Record extracts Start Marker

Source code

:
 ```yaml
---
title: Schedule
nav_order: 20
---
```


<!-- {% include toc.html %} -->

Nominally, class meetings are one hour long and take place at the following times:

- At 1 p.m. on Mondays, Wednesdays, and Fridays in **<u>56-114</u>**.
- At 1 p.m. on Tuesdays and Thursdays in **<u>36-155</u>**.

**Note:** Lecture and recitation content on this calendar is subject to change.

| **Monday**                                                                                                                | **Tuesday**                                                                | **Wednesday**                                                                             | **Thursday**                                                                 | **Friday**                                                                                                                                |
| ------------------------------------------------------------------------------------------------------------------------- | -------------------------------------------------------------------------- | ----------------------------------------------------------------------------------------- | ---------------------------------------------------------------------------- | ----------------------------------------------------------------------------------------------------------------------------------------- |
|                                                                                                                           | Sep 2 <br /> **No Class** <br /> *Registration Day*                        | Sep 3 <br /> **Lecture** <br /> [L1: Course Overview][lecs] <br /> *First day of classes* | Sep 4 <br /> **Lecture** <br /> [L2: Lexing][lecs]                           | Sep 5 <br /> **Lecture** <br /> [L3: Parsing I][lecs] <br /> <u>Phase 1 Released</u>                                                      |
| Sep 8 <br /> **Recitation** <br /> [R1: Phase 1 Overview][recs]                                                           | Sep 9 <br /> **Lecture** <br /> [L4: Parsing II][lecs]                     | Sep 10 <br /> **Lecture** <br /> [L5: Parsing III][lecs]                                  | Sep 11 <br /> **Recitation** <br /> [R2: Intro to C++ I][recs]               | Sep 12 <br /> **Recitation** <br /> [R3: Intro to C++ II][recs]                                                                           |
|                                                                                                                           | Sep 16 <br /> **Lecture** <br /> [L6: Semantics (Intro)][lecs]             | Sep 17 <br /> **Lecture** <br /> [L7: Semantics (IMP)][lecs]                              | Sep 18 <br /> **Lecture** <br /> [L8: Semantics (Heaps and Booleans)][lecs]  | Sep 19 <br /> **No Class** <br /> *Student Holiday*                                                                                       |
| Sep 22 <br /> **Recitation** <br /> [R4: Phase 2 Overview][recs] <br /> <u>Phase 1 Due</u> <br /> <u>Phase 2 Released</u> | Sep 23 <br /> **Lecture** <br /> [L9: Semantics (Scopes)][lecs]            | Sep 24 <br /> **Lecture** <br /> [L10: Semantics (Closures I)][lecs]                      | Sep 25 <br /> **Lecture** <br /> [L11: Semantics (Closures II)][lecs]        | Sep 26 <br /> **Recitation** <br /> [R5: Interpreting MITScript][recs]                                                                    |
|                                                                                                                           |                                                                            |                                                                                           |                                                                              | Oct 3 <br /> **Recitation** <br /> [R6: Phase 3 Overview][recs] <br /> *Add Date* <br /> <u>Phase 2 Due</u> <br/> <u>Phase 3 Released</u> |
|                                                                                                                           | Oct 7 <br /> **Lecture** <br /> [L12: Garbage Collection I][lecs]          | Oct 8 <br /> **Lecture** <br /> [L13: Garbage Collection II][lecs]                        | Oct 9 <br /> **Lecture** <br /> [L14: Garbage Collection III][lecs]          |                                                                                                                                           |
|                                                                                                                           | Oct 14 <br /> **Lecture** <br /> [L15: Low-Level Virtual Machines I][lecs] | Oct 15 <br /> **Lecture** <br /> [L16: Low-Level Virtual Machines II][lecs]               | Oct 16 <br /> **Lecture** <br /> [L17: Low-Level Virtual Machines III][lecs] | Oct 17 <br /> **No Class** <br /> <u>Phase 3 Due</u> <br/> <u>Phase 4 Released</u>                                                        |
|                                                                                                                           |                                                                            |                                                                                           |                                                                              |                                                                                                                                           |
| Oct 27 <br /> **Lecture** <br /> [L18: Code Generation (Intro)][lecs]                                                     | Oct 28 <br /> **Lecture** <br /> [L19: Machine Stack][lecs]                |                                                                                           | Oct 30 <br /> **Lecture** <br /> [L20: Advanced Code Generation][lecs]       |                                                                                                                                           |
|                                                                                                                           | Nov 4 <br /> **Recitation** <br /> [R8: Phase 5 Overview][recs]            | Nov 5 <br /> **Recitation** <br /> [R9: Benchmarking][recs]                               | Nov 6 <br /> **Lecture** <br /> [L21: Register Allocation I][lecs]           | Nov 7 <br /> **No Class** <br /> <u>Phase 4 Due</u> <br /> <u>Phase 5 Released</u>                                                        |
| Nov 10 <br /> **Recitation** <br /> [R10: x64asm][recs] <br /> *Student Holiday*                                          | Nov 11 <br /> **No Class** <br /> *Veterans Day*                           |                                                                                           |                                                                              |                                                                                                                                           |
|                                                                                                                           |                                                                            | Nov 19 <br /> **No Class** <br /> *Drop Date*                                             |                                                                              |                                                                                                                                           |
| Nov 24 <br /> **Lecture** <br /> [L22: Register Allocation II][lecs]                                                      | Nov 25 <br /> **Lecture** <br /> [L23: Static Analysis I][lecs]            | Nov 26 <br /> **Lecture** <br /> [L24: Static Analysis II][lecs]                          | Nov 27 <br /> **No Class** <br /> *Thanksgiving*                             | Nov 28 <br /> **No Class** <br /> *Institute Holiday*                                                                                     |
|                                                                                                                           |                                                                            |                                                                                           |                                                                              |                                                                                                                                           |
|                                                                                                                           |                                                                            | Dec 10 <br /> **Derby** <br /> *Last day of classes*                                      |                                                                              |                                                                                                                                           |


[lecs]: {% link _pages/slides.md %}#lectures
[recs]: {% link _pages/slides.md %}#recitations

Record extracts End Marker

*Directions:*
Give the lines of the material above again, exactly, from its first line through the line that contains "- At 1 p.m. on Mondays, Wednesdays, and" and no further.

*Completed task:*
Source code

:
 ```yaml
---
title: Schedule
nav_order: 20
---
```


<!-- {% include toc.html %} -->

Nominally, class meetings are one hour long and take place at the following times:

- At 1 p.m. on Mondays, Wednesdays, and Fridays in **<u>56-114</u>**.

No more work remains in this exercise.